_Data extracts:_

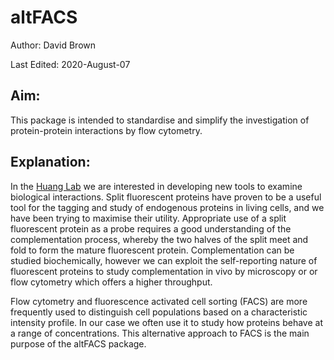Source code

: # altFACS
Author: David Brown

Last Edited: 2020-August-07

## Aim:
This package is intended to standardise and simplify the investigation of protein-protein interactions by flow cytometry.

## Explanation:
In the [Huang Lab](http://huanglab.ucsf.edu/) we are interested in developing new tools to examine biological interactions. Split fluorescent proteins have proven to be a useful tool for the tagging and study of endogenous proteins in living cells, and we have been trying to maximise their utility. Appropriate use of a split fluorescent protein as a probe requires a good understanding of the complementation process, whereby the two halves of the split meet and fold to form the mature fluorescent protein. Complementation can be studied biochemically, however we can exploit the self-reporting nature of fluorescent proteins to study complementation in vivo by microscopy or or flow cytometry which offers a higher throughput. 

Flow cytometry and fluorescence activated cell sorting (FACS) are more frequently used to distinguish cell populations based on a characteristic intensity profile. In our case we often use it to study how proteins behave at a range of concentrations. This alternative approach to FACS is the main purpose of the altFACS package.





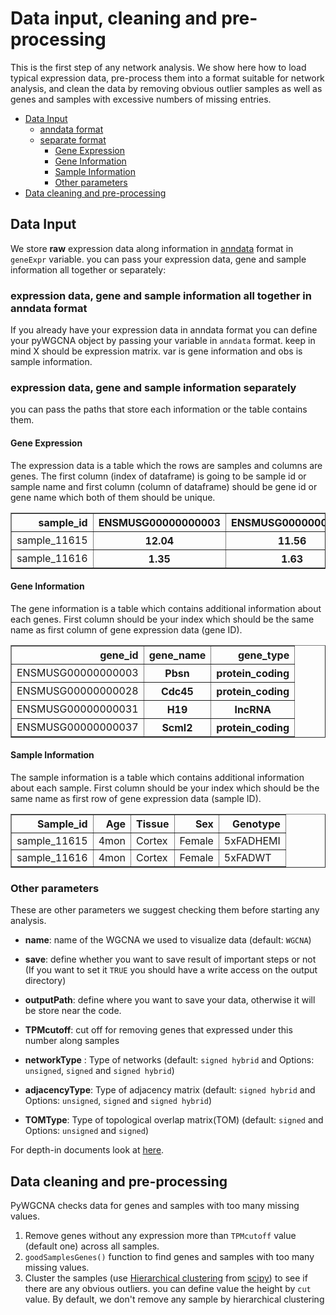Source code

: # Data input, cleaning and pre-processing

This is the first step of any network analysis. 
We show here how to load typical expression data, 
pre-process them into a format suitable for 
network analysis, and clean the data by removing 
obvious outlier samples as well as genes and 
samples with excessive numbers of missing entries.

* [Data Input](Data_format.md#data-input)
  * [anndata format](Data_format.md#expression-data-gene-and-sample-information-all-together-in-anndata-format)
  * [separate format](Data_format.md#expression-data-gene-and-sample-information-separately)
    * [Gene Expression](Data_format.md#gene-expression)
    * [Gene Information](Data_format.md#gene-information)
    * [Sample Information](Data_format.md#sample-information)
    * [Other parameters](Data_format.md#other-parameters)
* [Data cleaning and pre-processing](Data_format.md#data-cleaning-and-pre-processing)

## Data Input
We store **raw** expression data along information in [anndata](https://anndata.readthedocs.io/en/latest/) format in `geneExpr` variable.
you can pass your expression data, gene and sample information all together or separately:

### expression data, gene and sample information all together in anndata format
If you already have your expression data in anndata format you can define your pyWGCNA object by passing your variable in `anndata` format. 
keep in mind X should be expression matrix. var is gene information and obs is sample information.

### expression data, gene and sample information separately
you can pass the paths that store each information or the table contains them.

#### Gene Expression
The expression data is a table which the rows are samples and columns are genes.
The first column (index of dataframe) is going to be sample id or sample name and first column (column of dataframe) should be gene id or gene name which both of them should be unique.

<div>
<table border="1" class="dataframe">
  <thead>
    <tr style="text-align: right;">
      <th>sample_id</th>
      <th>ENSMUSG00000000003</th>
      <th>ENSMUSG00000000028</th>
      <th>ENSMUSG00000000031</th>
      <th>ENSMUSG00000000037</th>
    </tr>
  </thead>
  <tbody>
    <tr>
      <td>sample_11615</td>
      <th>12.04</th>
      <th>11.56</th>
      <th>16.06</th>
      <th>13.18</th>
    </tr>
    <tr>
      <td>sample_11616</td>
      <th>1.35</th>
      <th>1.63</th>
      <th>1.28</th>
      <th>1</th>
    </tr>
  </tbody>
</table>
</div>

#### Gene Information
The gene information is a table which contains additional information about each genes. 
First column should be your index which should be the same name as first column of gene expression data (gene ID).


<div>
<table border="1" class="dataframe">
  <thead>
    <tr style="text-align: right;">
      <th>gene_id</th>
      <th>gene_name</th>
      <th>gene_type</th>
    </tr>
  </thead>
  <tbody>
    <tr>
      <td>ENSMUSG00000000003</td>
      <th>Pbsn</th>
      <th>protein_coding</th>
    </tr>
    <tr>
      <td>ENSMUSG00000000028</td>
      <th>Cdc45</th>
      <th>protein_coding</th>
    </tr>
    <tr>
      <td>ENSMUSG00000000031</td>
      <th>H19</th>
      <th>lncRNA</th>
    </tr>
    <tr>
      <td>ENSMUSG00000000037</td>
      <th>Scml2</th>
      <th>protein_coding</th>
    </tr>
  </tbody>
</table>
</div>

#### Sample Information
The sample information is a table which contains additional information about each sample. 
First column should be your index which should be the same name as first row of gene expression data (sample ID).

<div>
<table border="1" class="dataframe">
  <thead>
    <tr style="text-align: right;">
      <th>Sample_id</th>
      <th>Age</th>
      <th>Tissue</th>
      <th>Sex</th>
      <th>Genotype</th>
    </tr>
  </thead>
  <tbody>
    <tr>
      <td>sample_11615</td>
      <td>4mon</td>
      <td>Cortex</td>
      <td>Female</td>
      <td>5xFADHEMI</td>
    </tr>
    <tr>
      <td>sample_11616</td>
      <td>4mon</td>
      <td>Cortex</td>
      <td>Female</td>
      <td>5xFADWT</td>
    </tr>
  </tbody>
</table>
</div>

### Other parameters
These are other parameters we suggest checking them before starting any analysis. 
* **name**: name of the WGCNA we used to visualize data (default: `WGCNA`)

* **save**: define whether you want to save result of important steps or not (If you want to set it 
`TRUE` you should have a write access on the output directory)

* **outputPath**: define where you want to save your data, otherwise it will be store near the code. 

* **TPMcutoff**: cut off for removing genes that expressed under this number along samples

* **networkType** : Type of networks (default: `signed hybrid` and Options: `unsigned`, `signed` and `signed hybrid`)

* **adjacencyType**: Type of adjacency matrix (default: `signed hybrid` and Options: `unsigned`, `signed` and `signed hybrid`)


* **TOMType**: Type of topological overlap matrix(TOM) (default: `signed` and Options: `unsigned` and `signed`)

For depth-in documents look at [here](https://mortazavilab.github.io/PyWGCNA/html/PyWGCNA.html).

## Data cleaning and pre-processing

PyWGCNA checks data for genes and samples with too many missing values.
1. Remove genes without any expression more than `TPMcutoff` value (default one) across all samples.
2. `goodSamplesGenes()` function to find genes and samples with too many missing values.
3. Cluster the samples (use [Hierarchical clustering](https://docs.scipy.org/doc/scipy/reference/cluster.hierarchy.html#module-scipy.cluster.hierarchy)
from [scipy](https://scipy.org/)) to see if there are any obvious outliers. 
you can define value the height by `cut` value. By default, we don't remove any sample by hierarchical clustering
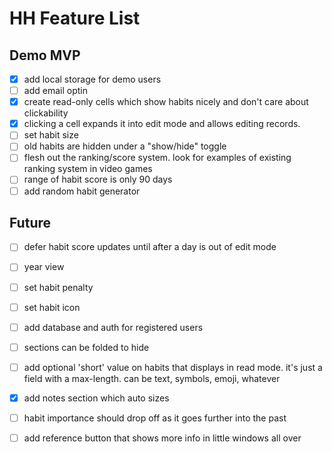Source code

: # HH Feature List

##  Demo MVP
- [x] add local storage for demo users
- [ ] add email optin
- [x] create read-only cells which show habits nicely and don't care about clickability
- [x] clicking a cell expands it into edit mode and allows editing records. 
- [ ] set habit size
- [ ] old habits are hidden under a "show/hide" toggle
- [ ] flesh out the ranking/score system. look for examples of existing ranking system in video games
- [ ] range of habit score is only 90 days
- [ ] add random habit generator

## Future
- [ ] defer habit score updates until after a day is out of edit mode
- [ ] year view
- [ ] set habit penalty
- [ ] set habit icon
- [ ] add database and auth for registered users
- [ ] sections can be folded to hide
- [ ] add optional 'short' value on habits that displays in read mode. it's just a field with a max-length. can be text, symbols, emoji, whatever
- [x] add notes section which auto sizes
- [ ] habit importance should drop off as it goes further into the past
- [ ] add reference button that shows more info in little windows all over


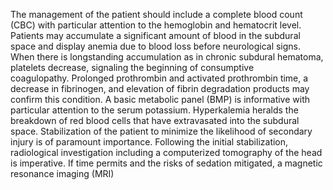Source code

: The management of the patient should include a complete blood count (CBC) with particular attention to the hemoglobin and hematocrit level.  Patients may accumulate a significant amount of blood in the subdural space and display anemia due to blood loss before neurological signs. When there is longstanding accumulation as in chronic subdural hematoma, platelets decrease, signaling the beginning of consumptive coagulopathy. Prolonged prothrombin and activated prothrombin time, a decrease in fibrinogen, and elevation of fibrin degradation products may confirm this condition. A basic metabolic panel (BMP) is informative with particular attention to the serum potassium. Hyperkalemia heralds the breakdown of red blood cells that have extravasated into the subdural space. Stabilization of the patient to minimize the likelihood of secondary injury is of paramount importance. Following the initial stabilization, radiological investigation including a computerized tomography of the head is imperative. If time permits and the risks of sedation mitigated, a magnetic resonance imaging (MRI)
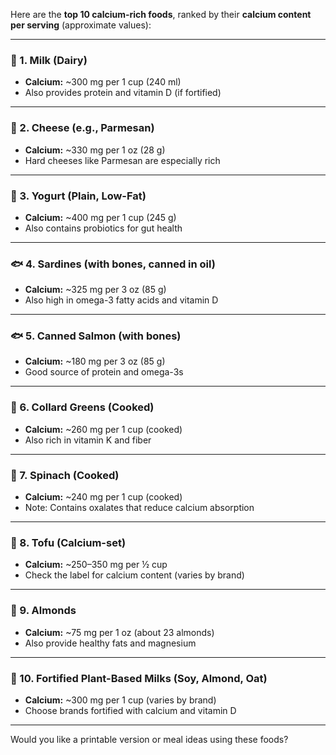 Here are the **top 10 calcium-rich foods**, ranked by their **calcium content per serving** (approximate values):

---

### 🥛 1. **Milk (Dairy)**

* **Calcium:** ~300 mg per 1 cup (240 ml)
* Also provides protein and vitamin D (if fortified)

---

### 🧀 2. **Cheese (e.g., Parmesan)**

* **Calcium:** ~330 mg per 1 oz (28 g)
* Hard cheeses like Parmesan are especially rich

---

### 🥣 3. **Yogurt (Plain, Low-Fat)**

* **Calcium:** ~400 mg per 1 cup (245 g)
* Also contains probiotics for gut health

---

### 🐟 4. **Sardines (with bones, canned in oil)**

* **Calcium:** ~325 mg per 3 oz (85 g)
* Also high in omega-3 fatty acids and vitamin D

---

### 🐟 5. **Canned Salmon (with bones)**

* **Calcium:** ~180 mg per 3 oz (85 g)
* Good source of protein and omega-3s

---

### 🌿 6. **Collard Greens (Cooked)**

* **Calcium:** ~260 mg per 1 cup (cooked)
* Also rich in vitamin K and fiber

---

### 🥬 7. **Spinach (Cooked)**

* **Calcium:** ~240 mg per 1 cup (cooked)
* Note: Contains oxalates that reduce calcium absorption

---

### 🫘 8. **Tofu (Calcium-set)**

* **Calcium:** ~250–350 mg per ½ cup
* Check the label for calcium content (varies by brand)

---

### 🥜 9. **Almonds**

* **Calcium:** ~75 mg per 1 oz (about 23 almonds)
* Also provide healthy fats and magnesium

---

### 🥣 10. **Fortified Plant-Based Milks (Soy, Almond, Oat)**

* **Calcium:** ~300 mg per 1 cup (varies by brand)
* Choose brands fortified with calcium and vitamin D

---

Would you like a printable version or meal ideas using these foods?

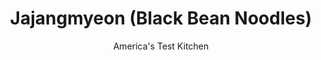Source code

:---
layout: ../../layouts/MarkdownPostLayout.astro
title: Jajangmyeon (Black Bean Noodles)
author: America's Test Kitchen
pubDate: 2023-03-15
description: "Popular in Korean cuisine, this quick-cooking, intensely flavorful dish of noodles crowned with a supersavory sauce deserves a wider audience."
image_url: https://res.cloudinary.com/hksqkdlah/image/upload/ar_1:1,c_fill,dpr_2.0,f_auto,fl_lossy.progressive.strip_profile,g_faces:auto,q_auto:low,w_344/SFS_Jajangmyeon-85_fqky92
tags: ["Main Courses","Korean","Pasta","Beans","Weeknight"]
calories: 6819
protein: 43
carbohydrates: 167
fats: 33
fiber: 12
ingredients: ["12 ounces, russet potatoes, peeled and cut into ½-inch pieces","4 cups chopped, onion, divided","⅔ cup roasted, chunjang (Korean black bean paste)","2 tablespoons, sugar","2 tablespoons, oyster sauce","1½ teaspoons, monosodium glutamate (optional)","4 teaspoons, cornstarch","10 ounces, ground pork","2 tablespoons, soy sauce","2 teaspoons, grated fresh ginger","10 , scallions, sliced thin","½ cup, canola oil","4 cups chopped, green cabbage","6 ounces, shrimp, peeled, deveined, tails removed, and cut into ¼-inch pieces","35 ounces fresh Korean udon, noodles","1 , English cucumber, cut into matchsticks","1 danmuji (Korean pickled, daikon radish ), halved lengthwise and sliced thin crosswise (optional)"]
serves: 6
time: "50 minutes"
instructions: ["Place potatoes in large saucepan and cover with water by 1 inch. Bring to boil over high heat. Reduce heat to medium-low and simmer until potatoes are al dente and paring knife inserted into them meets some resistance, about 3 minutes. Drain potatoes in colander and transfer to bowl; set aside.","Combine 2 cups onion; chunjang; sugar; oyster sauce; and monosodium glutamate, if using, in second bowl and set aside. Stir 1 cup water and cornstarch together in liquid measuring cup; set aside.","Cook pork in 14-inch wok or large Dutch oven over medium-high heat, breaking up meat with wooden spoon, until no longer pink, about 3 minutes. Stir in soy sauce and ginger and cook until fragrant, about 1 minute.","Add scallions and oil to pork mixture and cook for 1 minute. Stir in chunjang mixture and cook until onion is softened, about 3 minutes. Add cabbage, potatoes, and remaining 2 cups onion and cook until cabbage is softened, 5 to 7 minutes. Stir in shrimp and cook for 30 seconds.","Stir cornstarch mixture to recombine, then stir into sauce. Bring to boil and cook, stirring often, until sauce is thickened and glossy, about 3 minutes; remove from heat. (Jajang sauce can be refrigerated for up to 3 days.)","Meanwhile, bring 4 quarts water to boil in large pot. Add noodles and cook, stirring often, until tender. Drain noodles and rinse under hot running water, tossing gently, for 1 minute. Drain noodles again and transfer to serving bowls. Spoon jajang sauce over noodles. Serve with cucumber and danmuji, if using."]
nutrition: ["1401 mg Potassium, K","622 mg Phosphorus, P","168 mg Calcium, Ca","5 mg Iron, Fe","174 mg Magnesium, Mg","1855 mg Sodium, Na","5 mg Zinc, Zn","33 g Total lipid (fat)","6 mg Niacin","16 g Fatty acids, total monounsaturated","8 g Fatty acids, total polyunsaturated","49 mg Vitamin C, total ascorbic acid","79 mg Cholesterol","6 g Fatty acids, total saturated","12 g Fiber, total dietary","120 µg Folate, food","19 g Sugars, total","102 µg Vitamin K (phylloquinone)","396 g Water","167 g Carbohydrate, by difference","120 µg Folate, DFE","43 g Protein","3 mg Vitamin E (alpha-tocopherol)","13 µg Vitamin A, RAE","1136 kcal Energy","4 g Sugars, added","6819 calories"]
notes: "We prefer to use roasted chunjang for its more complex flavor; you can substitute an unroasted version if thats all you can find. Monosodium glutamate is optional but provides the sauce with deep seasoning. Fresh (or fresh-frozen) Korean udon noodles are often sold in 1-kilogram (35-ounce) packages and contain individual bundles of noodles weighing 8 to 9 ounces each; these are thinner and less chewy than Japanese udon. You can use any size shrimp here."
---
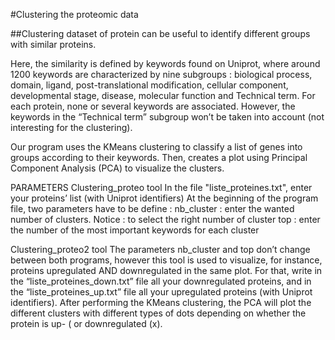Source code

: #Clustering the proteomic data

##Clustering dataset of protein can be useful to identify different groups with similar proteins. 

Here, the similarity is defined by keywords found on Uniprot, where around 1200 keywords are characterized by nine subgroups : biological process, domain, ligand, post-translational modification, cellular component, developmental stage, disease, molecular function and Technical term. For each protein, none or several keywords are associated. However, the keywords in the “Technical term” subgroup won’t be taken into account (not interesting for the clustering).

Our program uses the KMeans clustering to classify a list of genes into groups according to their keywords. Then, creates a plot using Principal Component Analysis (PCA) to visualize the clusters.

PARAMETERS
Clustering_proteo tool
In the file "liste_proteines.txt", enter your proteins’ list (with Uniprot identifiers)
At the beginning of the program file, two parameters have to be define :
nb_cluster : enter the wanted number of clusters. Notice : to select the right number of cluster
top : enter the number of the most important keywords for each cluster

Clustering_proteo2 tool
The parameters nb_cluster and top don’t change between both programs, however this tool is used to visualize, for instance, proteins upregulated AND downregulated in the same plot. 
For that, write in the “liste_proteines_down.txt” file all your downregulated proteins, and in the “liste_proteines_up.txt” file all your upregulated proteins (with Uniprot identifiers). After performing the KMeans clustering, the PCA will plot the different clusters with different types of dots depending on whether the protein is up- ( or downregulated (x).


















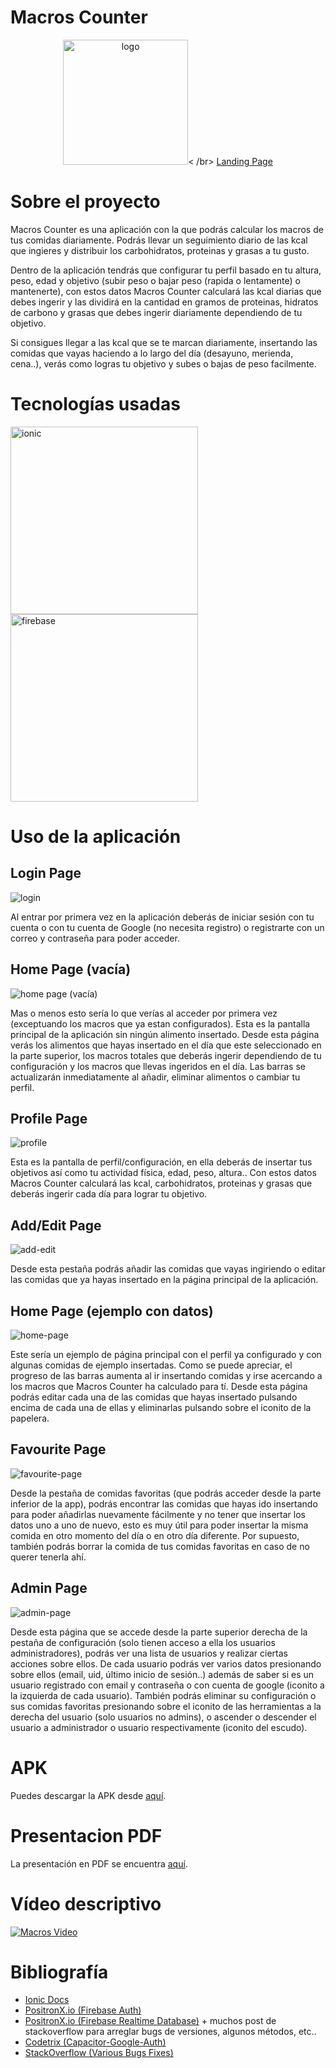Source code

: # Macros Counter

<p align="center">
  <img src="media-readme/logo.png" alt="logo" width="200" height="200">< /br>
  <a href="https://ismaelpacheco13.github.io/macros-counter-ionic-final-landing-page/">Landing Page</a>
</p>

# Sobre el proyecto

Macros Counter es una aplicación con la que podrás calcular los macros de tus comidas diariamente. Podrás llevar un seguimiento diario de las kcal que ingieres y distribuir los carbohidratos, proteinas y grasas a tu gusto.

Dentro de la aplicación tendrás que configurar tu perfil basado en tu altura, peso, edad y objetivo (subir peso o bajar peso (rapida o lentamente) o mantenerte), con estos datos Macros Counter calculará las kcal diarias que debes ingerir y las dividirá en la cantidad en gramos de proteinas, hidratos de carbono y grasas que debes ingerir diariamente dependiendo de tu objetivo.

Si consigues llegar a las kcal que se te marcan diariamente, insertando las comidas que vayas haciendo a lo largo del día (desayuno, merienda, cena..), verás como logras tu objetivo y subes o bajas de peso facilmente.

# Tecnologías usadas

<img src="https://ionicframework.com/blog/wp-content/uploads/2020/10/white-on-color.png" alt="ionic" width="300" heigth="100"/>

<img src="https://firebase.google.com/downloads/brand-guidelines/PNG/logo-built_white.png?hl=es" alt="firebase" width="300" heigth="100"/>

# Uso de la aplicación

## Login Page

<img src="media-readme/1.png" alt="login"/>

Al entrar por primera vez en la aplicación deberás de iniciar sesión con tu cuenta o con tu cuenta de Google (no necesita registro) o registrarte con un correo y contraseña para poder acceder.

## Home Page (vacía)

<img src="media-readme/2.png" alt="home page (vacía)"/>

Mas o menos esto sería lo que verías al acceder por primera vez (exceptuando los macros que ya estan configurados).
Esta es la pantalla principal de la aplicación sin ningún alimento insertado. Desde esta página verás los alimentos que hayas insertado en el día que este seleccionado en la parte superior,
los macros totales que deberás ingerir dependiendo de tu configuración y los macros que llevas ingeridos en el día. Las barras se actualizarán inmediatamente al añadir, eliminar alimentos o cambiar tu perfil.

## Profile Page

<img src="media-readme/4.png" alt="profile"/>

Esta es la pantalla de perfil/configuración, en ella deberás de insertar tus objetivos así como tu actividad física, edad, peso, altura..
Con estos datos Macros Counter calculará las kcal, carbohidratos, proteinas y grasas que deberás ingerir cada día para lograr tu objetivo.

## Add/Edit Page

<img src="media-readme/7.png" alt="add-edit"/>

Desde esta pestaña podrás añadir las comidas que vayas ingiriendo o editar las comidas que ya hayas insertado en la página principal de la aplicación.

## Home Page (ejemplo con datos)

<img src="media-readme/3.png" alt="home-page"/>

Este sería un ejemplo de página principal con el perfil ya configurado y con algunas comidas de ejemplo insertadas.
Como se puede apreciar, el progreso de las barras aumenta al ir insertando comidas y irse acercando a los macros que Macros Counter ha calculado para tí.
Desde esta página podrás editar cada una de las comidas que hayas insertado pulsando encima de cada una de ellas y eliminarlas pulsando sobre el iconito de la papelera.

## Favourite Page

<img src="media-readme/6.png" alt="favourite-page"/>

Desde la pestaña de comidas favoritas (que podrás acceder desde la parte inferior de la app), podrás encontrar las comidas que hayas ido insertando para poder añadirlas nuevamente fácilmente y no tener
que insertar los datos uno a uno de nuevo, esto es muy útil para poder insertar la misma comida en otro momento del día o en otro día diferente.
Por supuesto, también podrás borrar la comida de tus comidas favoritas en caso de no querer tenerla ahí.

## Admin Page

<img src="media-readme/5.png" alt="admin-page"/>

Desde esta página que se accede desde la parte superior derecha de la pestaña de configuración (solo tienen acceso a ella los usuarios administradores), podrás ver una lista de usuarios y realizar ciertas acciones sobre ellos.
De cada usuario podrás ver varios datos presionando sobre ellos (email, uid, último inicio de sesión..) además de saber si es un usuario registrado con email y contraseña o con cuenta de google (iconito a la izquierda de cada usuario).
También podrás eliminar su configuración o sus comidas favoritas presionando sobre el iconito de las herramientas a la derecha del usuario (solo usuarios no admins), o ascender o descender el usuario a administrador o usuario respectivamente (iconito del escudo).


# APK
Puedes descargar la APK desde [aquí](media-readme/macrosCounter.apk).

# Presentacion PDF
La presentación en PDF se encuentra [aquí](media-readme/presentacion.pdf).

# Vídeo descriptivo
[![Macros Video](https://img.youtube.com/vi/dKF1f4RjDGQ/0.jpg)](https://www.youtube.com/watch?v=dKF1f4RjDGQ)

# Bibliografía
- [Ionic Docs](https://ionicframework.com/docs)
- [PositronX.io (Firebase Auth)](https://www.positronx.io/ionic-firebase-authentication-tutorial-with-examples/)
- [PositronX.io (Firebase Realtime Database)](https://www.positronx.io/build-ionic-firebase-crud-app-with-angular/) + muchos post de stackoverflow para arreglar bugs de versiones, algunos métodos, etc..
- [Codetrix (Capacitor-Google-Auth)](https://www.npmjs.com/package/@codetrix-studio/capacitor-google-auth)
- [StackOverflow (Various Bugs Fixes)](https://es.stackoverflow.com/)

_Task to complete:_ Each line above with the string "save" should be reported in full.

_Response:_
* **save**: define whether you want to save result of important steps or not (If you want to set it 
* **outputPath**: define where you want to save your data, otherwise it will be store near the code. 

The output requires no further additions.